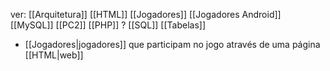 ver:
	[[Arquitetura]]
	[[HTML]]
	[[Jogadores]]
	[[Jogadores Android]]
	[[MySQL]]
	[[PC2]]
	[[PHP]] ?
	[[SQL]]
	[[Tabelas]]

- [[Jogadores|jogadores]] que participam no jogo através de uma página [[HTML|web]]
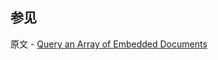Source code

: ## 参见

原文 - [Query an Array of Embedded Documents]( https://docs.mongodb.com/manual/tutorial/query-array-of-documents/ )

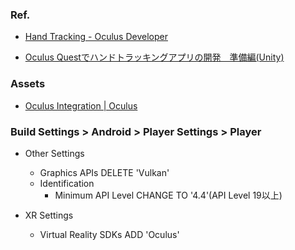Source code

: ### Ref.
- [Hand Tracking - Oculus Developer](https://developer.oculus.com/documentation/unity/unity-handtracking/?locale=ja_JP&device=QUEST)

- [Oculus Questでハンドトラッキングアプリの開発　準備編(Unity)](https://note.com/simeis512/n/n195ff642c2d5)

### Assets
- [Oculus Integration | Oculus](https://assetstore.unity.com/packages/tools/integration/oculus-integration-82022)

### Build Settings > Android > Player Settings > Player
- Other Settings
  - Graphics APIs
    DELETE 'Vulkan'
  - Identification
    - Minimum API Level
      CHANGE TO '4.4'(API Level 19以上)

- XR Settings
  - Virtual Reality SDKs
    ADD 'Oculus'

────────────────

## Work to be completed
Gather from the entries above all lines that include the string "Oculus".

## Result of this exercise
- [Hand Tracking - Oculus Developer](https://developer.oculus.com/documentation/unity/unity-handtracking/?locale=ja_JP&device=QUEST)
- [Oculus Questでハンドトラッキングアプリの開発　準備編(Unity)](https://note.com/simeis512/n/n195ff642c2d5)
- [Oculus Integration | Oculus](https://assetstore.unity.com/packages/tools/integration/oculus-integration-82022)
    ADD 'Oculus'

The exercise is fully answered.